When his stiffened excitement pressing against her buttock began to fade, she knew she was close. The man had filled himself with either too much wine or too much self-importance—after delivering a lonely, starving, destitute young woman into the sanctuary of his good graces—to take much note of his body turning against him. A man could get just as drunk on either. But his hand had lingered on her thigh, sliding up her skirts with a temerity she found more than a little amusing. Farden even went so far as to make a few jests about his tenants, at which she chuckled lightly, and laughed at himself in loud, squawking bursts before burying his face in the neckline of her blouse—as if his mirth had made it impossible to hold his head upright where it belonged.
Rahlizje withstood all this with an outwardly demure patience and took it upon herself to pour them both more wine. In less than an hour, enduring the man’s fanciful notions of what that night might have become, she drank him quite literally under the low table in front of the hearth.
Then she’d left him there, sprawled out on the thick rug beside the growing crimson stain of an overturned cup. The landholder had revealed on either their first or second encounter that his lady wife had journeyed south to the Teriborus for some function requiring her dutiful attendance. Rahlizje had stepped over the inebriated Windel Farden, her stolen skirts draping across his face, and slipped from his study to make her way into the lady’s chambers. But not before she pocketed the rather heavy ring that had been winking at her all night from atop the bookcase. She’d meant to give it a closer look when she was free of Cirgress altogether.
As in many large estates, the Lady Farden’s rooms were just at the other end of the hall on the second floor. Rahlizje had found it painfully difficult to refrain from stripping down the billowing curtain, tossing as many valuables onto it as she could bear, and pilfering the whole lot in a knapsack over her shoulder. But she was not careless, and she most certainly wasn’t stupid. She’d settled for a silver hairpin with pearl inlay, a tree-shaped brooch studded with what she thought were bloodstones, and a small porcelain box that fit snugly in her palm. The thing was most likely not as valuable as a few other choices, but it had been painted in painstaking detail—vivid blues, purples, yellows, and reds depicting a blooming flower garden and two nude nymphs engaged in either celebratory dance or something a bit more intimate. The box itself was also heavier than she’d expected, but these three things slipped neatly into the hidden pockets of her cloak beside Farden’s large ring. And that, she’d been certain, was enough.

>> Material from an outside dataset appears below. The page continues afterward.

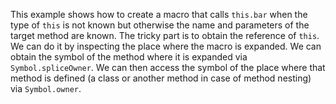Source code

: This example shows how to create a macro that calls `this.bar` when the type of `this` is not known but otherwise the name and parameters of the target method are known. The tricky part is to obtain the reference of `this`. We can do it by inspecting the place where the macro is expanded. We can obtain the symbol of the method where it is expanded via `Symbol.spliceOwner`. We can then access the symbol of the place where that method is defined (a class or another method in case of method nesting) via `Symbol.owner`.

The night had gone as perfectly as she’d planned but for one minor oversight. The master of this estate had certainly been quite confident in Rahlizje’s helplessness and how he might exploit it. While his servants had left them well enough alone in Farden’s study, they did not abandon their tasks for the remainder of the night. And this was what Rahlizje had forgotten.
Just as she’d slipped from the Lady Farden’s chambers to make her way toward the stairs, she’d encountered the housekeeper climbing toward her; she’d assumed it was the housekeeper for the large ring of a dozen iron keys the woman clutched with an equally iron fist. Both of them had stopped, and Rahlizje had forced her gaze to the stone floor in faux deference to even the household staff. Her pride did not struggle against it, but she’d spoken before the woman could pummel her with questions.

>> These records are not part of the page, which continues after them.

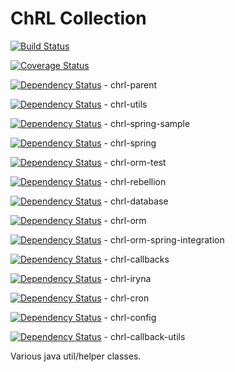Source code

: # ChRL Collection
[![Build Status](https://travis-ci.org/vinzynth/ChRL.svg?branch=master)](https://travis-ci.org/vinzynth/ChRL)

[![Coverage Status](https://coveralls.io/repos/vinzynth/ChRL/badge.svg?branch=master&service=github)](https://coveralls.io/github/vinzynth/ChRL?branch=master)


[![Dependency Status](https://www.versioneye.com/user/projects/55d13d4515ff9b001c000155/badge.svg?style=flat)](https://www.versioneye.com/user/projects/55d13d4515ff9b001c000155) - chrl-parent

[![Dependency Status](https://www.versioneye.com/user/projects/55d13d4615ff9b00220001ca/badge.svg?style=flat)](https://www.versioneye.com/user/projects/55d13d4615ff9b00220001ca) - chrl-utils

[![Dependency Status](https://www.versioneye.com/user/projects/55d13d4715ff9b001c00015a/badge.svg?style=flat)](https://www.versioneye.com/user/projects/55d13d4715ff9b001c00015a) - chrl-spring-sample

[![Dependency Status](https://www.versioneye.com/user/projects/55d13d4715ff9b0014000189/badge.svg?style=flat)](https://www.versioneye.com/user/projects/55d13d4715ff9b0014000189) - chrl-spring

[![Dependency Status](https://www.versioneye.com/user/projects/55d13d4815ff9b00220001d2/badge.svg?style=flat)](https://www.versioneye.com/user/projects/55d13d4815ff9b00220001d2) - chrl-orm-test

[![Dependency Status](https://www.versioneye.com/user/projects/55d13d4b15ff9b00140001a4/badge.svg?style=flat)](https://www.versioneye.com/user/projects/55d13d4b15ff9b00140001a4) - chrl-rebellion

[![Dependency Status](https://www.versioneye.com/user/projects/55d13d4c15ff9b00220001e6/badge.svg?style=flat)](https://www.versioneye.com/user/projects/55d13d4c15ff9b00220001e6) - chrl-database

[![Dependency Status](https://www.versioneye.com/user/projects/55d13d4b15ff9b001c000177/badge.svg?style=flat)](https://www.versioneye.com/user/projects/55d13d4b15ff9b001c000177) - chrl-orm

[![Dependency Status](https://www.versioneye.com/user/projects/55d13d4c15ff9b00140001a6/badge.svg?style=flat)](https://www.versioneye.com/user/projects/55d13d4c15ff9b00140001a6) - chrl-orm-spring-integration

[![Dependency Status](https://www.versioneye.com/user/projects/55d13d4d15ff9b00220001ec/badge.svg?style=flat)](https://www.versioneye.com/user/projects/55d13d4d15ff9b00220001ec) - chrl-callbacks

[![Dependency Status](https://www.versioneye.com/user/projects/55d13d4e15ff9b001c000187/badge.svg?style=flat)](https://www.versioneye.com/user/projects/55d13d4e15ff9b001c000187) - chrl-iryna

[![Dependency Status](https://www.versioneye.com/user/projects/55d13d4f15ff9b00140001b5/badge.svg?style=flat)](https://www.versioneye.com/user/projects/55d13d4f15ff9b00140001b5) - chrl-cron

[![Dependency Status](https://www.versioneye.com/user/projects/55d13d4f15ff9b001c000189/badge.svg?style=flat)](https://www.versioneye.com/user/projects/55d13d4f15ff9b001c000189) - chrl-config

[![Dependency Status](https://www.versioneye.com/user/projects/55d13d5015ff9b00140001bb/badge.svg?style=flat)](https://www.versioneye.com/user/projects/55d13d5015ff9b00140001bb) - chrl-callback-utils

Various java util/helper classes.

“Master Farden knows I’ve gone. He sent me out himself.” Then she added an awkward little curtsy quite fit for a poor, destitute creature such as herself. The clumsiness of it was also real; Rahlizje did not make a habit of curtsies or of the heavy gray skirts snagging on the heels of her boots.
The housekeeper’s trained eye felt like worn, calloused fingers brushing over Rahlizje’s face. “Did you disappoint him?”

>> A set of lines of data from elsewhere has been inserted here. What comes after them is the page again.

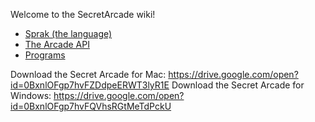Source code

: Welcome to the SecretArcade wiki!

* [Sprak (the language)](sprak)
* [The Arcade API](Arcade-Api)
* [Programs](Programs)

Download the Secret Arcade for Mac: https://drive.google.com/open?id=0BxnlOFgp7hvFZDdpeERWT3lyR1E
Download the Secret Arcade for Windows: https://drive.google.com/open?id=0BxnlOFgp7hvFQVhsRGtMeTdPckU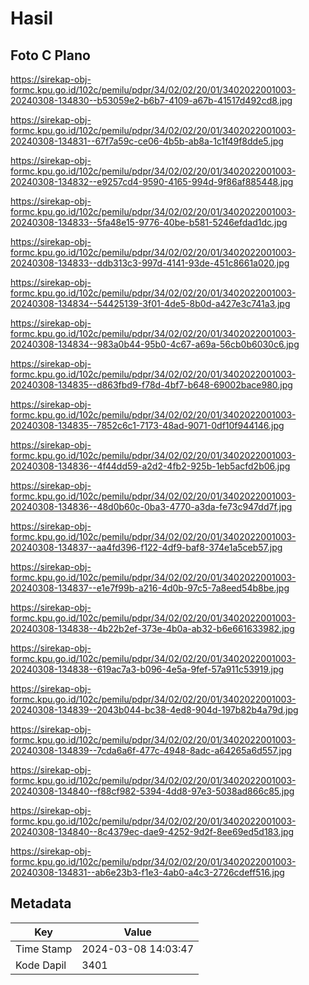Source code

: # Hasil

## Foto C Plano

https://sirekap-obj-formc.kpu.go.id/102c/pemilu/pdpr/34/02/02/20/01/3402022001003-20240308-134830--b53059e2-b6b7-4109-a67b-41517d492cd8.jpg

https://sirekap-obj-formc.kpu.go.id/102c/pemilu/pdpr/34/02/02/20/01/3402022001003-20240308-134831--67f7a59c-ce06-4b5b-ab8a-1c1f49f8dde5.jpg

https://sirekap-obj-formc.kpu.go.id/102c/pemilu/pdpr/34/02/02/20/01/3402022001003-20240308-134832--e9257cd4-9590-4165-994d-9f86af885448.jpg

https://sirekap-obj-formc.kpu.go.id/102c/pemilu/pdpr/34/02/02/20/01/3402022001003-20240308-134833--5fa48e15-9776-40be-b581-5246efdad1dc.jpg

https://sirekap-obj-formc.kpu.go.id/102c/pemilu/pdpr/34/02/02/20/01/3402022001003-20240308-134833--ddb313c3-997d-4141-93de-451c8661a020.jpg

https://sirekap-obj-formc.kpu.go.id/102c/pemilu/pdpr/34/02/02/20/01/3402022001003-20240308-134834--54425139-3f01-4de5-8b0d-a427e3c741a3.jpg

https://sirekap-obj-formc.kpu.go.id/102c/pemilu/pdpr/34/02/02/20/01/3402022001003-20240308-134834--983a0b44-95b0-4c67-a69a-56cb0b6030c6.jpg

https://sirekap-obj-formc.kpu.go.id/102c/pemilu/pdpr/34/02/02/20/01/3402022001003-20240308-134835--d863fbd9-f78d-4bf7-b648-69002bace980.jpg

https://sirekap-obj-formc.kpu.go.id/102c/pemilu/pdpr/34/02/02/20/01/3402022001003-20240308-134835--7852c6c1-7173-48ad-9071-0df10f944146.jpg

https://sirekap-obj-formc.kpu.go.id/102c/pemilu/pdpr/34/02/02/20/01/3402022001003-20240308-134836--4f44dd59-a2d2-4fb2-925b-1eb5acfd2b06.jpg

https://sirekap-obj-formc.kpu.go.id/102c/pemilu/pdpr/34/02/02/20/01/3402022001003-20240308-134836--48d0b60c-0ba3-4770-a3da-fe73c947dd7f.jpg

https://sirekap-obj-formc.kpu.go.id/102c/pemilu/pdpr/34/02/02/20/01/3402022001003-20240308-134837--aa4fd396-f122-4df9-baf8-374e1a5ceb57.jpg

https://sirekap-obj-formc.kpu.go.id/102c/pemilu/pdpr/34/02/02/20/01/3402022001003-20240308-134837--e1e7f99b-a216-4d0b-97c5-7a8eed54b8be.jpg

https://sirekap-obj-formc.kpu.go.id/102c/pemilu/pdpr/34/02/02/20/01/3402022001003-20240308-134838--4b22b2ef-373e-4b0a-ab32-b6e661633982.jpg

https://sirekap-obj-formc.kpu.go.id/102c/pemilu/pdpr/34/02/02/20/01/3402022001003-20240308-134838--619ac7a3-b096-4e5a-9fef-57a911c53919.jpg

https://sirekap-obj-formc.kpu.go.id/102c/pemilu/pdpr/34/02/02/20/01/3402022001003-20240308-134839--2043b044-bc38-4ed8-904d-197b82b4a79d.jpg

https://sirekap-obj-formc.kpu.go.id/102c/pemilu/pdpr/34/02/02/20/01/3402022001003-20240308-134839--7cda6a6f-477c-4948-8adc-a64265a6d557.jpg

https://sirekap-obj-formc.kpu.go.id/102c/pemilu/pdpr/34/02/02/20/01/3402022001003-20240308-134840--f88cf982-5394-4dd8-97e3-5038ad866c85.jpg

https://sirekap-obj-formc.kpu.go.id/102c/pemilu/pdpr/34/02/02/20/01/3402022001003-20240308-134840--8c4379ec-dae9-4252-9d2f-8ee69ed5d183.jpg

https://sirekap-obj-formc.kpu.go.id/102c/pemilu/pdpr/34/02/02/20/01/3402022001003-20240308-134831--ab6e23b3-f1e3-4ab0-a4c3-2726cdeff516.jpg


## Metadata

| Key        | Value               |
| ---------- | ------------------- |
| Time Stamp | 2024-03-08 14:03:47 |
| Kode Dapil | 3401                |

“No, mistress.” Rahlizje dipped her head again and swallowed forcefully, widening her eyes at the floor as if she truly knew what shame really was. “I believe he fell asleep… after.”
The woman at the top of the stairs grunted in understanding. “You’re free to go.”
“Yes, mistress.” With another foolish curtsy, Rahlizje had stepped slowly, demurely past the woman running the Farden estate in her lady’s absence.
That woman’s hand shot out with surprising speed to grip Rahlizje’s arm below the shoulder, firmly holding her there on the top step and studying the stranger who had captured her master’s attentions for one night. Then the housekeeper reached into her skirts and retrieved a small coin purse, which she offered Rahlizje with tightly pressed lips. “Don’t come back,” she said.
Rahlizje’s fingers wrapped around the modestly filled purse; for the first time, she’d just been paid for the services the housekeeper naturally assumed she had provided between her legs. She did in fact always receive payment, whether or not those services had indeed been delivered, but she’d always had to take it for herself. Her mistake that night had been in allowing her surprise and her triumph to get the better of her. She’d looked up at the housekeeper then, slowly, shamelessly, to meet the other woman’s gaze as something like an equal.
If she’d cut that gaze appropriately short, she might have avoided suspicion altogether. But the ease with which she’d just received two small fortunes—at least for her—had made her outwardly bold. Stupidly bold.
When the housekeeper realized this, her eyes widened beneath a darkening frown. “Get out,” she’d snapped and promptly shoved the coin purse and Rahlizje attached to it down the stairs.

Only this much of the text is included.